PARKSIDE—The lawsuit about a proposed care and housing facility for the homeless on Walnut Avenue is in appeal, after a failed round of negotiations between the developers and neighbors.
Both sides refused offers to settle out of court.
JPNDC offered to donate an undisclosed amount to the Friends of the Egleston Square Library and to the Franklin Park Coalition if the plaintiffs dropped the appeal.

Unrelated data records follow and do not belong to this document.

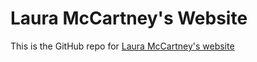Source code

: Laura McCartney's Website
=========================

This is the GitHub repo for [Laura McCartney's website](http://lauramccartney.co.uk)
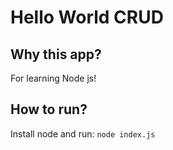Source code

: # Hello World CRUD
## Why this app?
For learning Node js!
## How to run?
Install node and run: `node index.js`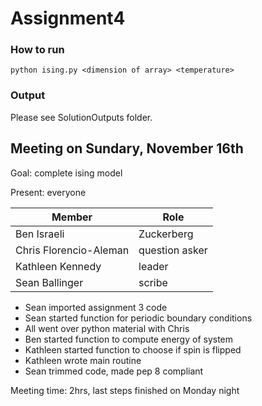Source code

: Assignment4
===========

### How to run

    python ising.py <dimension of array> <temperature>

### Output

Please see SolutionOutputs folder.

Meeting on Sundary, November 16th
---------------------------------

Goal: complete ising model

Present: everyone

Member        |     Role
------------- | -------------
Ben Israeli    | Zuckerberg
Chris Florencio-Aleman  | question asker
Kathleen Kennedy  | leader
Sean Ballinger  | scribe

- Sean imported assignment 3 code
- Sean started function for periodic boundary conditions
- All went over python material with Chris
- Ben started function to compute energy of system
- Kathleen started function to choose if spin is flipped
- Kathleen wrote main routine
- Sean trimmed code, made pep 8 compliant

Meeting time: 2hrs, last steps finished on Monday night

“We felt strongly that it would be a better use for funds that would be used for legal fees to support organizations in the neighborhood instead,” Jamaica Plain Neighborhood Development Corporation (JPNDC) Executive Director Richard Thal said.
“The offer was very generous, but it doesn’t address what we oppose about the project,” plaintiff Walter Pollard said.
Pollard added that the neighbors had made a “substantial counter-offer” to the developers, but refused to elaborate.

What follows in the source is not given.